[The question then is whether courage or wisdom is the more comprehensive virtue. The answer is dependent on the outcome of the famous discussion about the priority of intellect or will in the essence of being., and consequently, in the human personality.] Since Thomas decides unambiguously for the intellect, as a necessary consequence he subordinates courage to wisdom. A decision for the priority of the will would point to a greater, though not a total, independence of courage in its relation to wisdom. The difference between the two lines of thought is decisive for the valuation of “venturing courage” (in religious terms, the “risk of faith”). Under the dominance of wisdom courage is essentially the “strength of mind” which makes obedience to the dictates of reason (or revelation) possible, while venturing courage participates in the creation of wisdom. The obvious danger of the first view is uncreative stagnation, as we find in a good deal of Catholic and some rationalistic thought, while the equally obvious danger of the second view is undirected willfulness, as we find in some Protestant and much Existentialist thinking.
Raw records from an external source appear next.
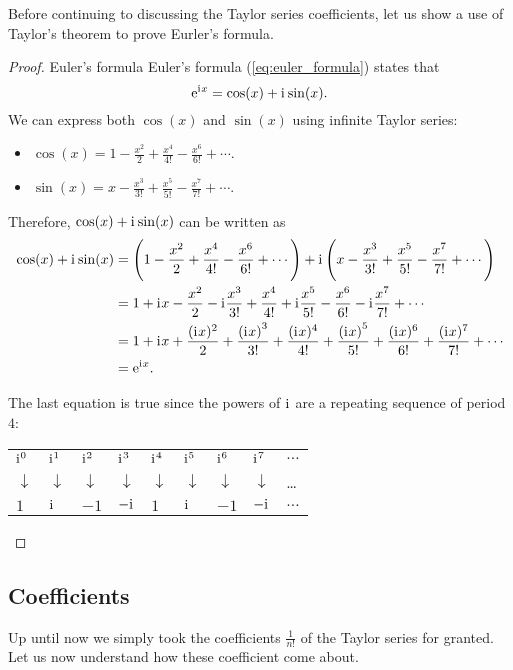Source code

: Before continuing to discussing the Taylor series coefficients, let us show a use of Taylor's theorem to prove Eurler's formula.
\begin{proof}{Euler's formula}{}
  Euler's formula (\autoref{eq:euler_formula}) states that
  \[
    \mathrm{e}^{\mathrm{i}\mkern1mu x} = \cos(x) + \mathrm{i}\mkern1mu\sin(x).
  \]
  We can express both $\cos(x)$ and $\sin(x)$ using infinite Taylor series:
  \begin{itemize}
    \item $\cos(x) = 1-\frac{x^{2}}{2}+\frac{x^{4}}{4!}-\frac{x^{6}}{6!}+\cdots$.
    \item $\sin(x) = x-\frac{x^{3}}{3!}+\frac{x^{5}}{5!}-\frac{x^{7}}{7!}+\cdots$.
  \end{itemize}
  Therefore, $\cos(x)+\mathrm{i}\mkern1mu\sin(x)$ can be written as
  \begin{align*}
    \cos(x) + \mathrm{i}\mkern1mu\sin(x) &= \left(1-\frac{x^{2}}{2}+\frac{x^{4}}{4!}-\frac{x^{6}}{6!}+\cdots\right) + \mathrm{i}\mkern1mu\left(x-\frac{x^{3}}{3!}+\frac{x^{5}}{5!}-\frac{x^{7}}{7!}+\cdots\right)\\
                         &= 1+\mathrm{i}\mkern1mu x - \frac{x^{2}}{2} -\mathrm{i}\mkern1mu\frac{x^{3}}{3!} + \frac{x^{4}}{4!} + \mathrm{i}\mkern1mu\frac{x^{5}}{5!} - \frac{x^{6}}{6!} - \mathrm{i}\mkern1mu\frac{x^{7}}{7!} + \cdots\\
                         &= 1 +\mathrm{i}\mkern1mu x + \frac{(\mathrm{i}\mkern1mu x)^{2}}{2} + \frac{\left(\mathrm{i}\mkern1mu x\right)^{3}}{3!} + \frac{(\mathrm{i}\mkern1mu x)^{4}}{4!} + \frac{\left(\mathrm{i}\mkern1mu x\right)^{5}}{5!} + \frac{(\mathrm{i}\mkern1mu x)^{6}}{6!} + \frac{(\mathrm{i}\mkern1mu x)^{7}}{7!} + \cdots\\
                         &= \mathrm{e}^{\mathrm{i}\mkern1mu x}.
  \end{align*}

  The last equation is true since the powers of $\mathrm{i}\mkern1mu$ are a repeating sequence of period $4$:
  
  \centering
  \begin{tabular}{lllllllll}
    $\mathrm{i}\mkern1mu^{0}$ & $\mathrm{i}\mkern1mu^{1}$ & $\mathrm{i}\mkern1mu^{2}$ & $\mathrm{i}\mkern1mu^{3}$ & $\mathrm{i}\mkern1mu^{4}$ & $\mathrm{i}\mkern1mu^{5}$ & $\mathrm{i}\mkern1mu^{6}$ & $\mathrm{i}\mkern1mu^{7}$ & $\dots$\\
    $\downarrow$ & $\downarrow$ & $\downarrow$ & $\downarrow$ & $\downarrow$ & $\downarrow$ & $\downarrow$ & $\downarrow$ & \dots\\
    $1$ & $\mathrm{i}\mkern1mu$ & $-1$ & $-\mathrm{i}\mkern1mu$ & $1$ & $\mathrm{i}\mkern1mu$ & $-1$ & $-\mathrm{i}\mkern1mu$ & $\dots$\\
  \end{tabular}
\end{proof}

\subsection{Coefficients}
Up until now we simply took the coefficients $\frac{1}{n!}$ of the Taylor series for granted. Let us now understand how these coefficient come about.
However Thomas also defends the more limited meaning of courage (which he always calls fortitude) as a virtue beside others. As usual in these discussions he refers to the soldier’s courage as the outstanding example of courage in the limited sense. This corresponds to the general tendency of Thomas to combine the aristocratic structure of medieval society with the universalist elements of Christianity and humanism. Perfect courage is, according to Thomas, a gift of the Divine Spirit. Through the Spirit natural strength of mind is elevated to its supernatural perfection. This however means that it is united with the specifically Christian virtues, faith, hope, and love. Thus a development is visible in which the ontological side of courage is taken into faith (including hope), while the ethical side of courage is taken into love or the principle of ethics. The reception of courage into faith, especially insofar as it implies hope, appears rather early, e.g. in Ambrose’s doctrine of courage. He follows the ancient tradition, when he calls fortitudo a “loftier virtue than the rest,” although it never appears alone. Courage listens to reason and carries out the intention of the mind. It is the strength of the soul to win victory in ultimate danger, like those martyrs of the Old Testament who are enumerated in Hebrews n. Courage gives consolation, patience, and experience and becomes indistinguishable from faith and hope. In the light of this development we can see that every attempt to define courage is confronted with these alternatives: either to use courage as the name for one virtue among others, blending the larger meaning of the word into faith and hope; or to preserve the larger meaning and interpret faith through an analysis of courage. This book follows the second alternative, partly because I believe that “faith” needs such a reinterpretation more than any other religious term.